In Kentucky, for example, Mitch McConnell who is now set to be Senate Majority leader was about as popular as President Obama in February.  In other words, his approval rating was in the tank.  Nevertheless, he won reelection and should move on to a very powerful position.

What happened?  Attack ads happened.  Afraid of losing the senate seat, a power political PAC without the same restrictions as candidates, got behind McConnell and outspent his opponent who was leading in the polls at one time.  The mud-slinging PAC dirtied the Democrat via 12,000 TV ads state-wide. The so-called independent PAC is run by a former McConnell aide according to the MJ website and hauled down money from some powerful people.

In all “outside PACs” spent an estimated $301,000,000 this year, but that’s nothing compared to the total.  We will never know what the real total is because of “Dark Money.”  Politifact.com says there is no way to tell the real amount  spent by organizations who keep their donors anonymous.  They report these groups include “trade associations, unions and nonprofit social welfare organizations like the Koch brothers-founded Americans for Prosperity.”

75-ElectionNK-3

Not long ago we ran a “cautionary tale” about two brothers who put together an organization to essentially buy elections and hold power over America by the candidates they supported.  It was a work of fiction, but consider the reality.  It is estimated the Koch brothers together spent 300 million dollars of their fortune on this election alone.  Was it successful?  MJ website credits them with an 85 percent return on investment.  Even at that, why would anyone set out to buy the Senate.  What is in it for them?

The long-delayed Keystone Pipeline may now get approved by a Congress favorable to such a project.

The controversial project could be a windfall for the Koch Brothers.  According to the Huffington Post, they could benefit by 100 billion dollars.  Yes, you read that right.  100 billion!  So, voters, do you feel used?  You non-voters, do you regret passing up the chance to make your voice heard?

We have seen 9 months of continuous job growth.
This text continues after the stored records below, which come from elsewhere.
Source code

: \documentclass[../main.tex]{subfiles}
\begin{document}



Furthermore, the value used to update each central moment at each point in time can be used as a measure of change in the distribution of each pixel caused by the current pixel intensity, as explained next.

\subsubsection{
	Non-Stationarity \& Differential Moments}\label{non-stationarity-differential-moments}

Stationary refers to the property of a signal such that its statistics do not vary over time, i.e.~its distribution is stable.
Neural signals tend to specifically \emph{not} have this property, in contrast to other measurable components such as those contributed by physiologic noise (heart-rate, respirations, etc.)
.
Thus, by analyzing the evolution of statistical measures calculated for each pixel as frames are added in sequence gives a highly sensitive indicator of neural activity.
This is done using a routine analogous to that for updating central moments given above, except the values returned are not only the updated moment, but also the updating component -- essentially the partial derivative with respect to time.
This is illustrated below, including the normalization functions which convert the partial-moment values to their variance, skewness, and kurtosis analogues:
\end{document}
The stock market is close to 10,000 points higher than it was when Obama took office. Inflation is low, powered by a significant drop in gas prices.

Not having to spend so much hauling goods keeps prices down too.  The banking industry was saved, so was one of the America’s largest employers, the auto industry.  Yet we voted against the President and returned to power the Congress the party who was there when the economy tanked.  We will not even go into the war we fought under somewhat questionable reasoning.